◆ **Work item**: Retype each entry below, keeping every character the same.

····················

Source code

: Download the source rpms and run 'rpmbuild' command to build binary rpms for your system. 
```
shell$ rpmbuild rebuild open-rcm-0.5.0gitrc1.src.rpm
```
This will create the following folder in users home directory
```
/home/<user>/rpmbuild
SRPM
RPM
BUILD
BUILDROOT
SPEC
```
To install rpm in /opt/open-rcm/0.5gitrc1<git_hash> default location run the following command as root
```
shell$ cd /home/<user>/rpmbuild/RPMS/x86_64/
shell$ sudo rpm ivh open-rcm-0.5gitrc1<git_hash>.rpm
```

····················

◆ **Solution to this problem**:
Source code

: Download the source rpms and run 'rpmbuild' command to build binary rpms for your system. 
```
shell$ rpmbuild rebuild open-rcm-0.5.0gitrc1.src.rpm
```
This will create the following folder in users home directory
```
/home/<user>/rpmbuild
SRPM
RPM
BUILD
BUILDROOT
SPEC
```
To install rpm in /opt/open-rcm/0.5gitrc1<git_hash> default location run the following command as root
```
shell$ cd /home/<user>/rpmbuild/RPMS/x86_64/
shell$ sudo rpm ivh open-rcm-0.5gitrc1<git_hash>.rpm
```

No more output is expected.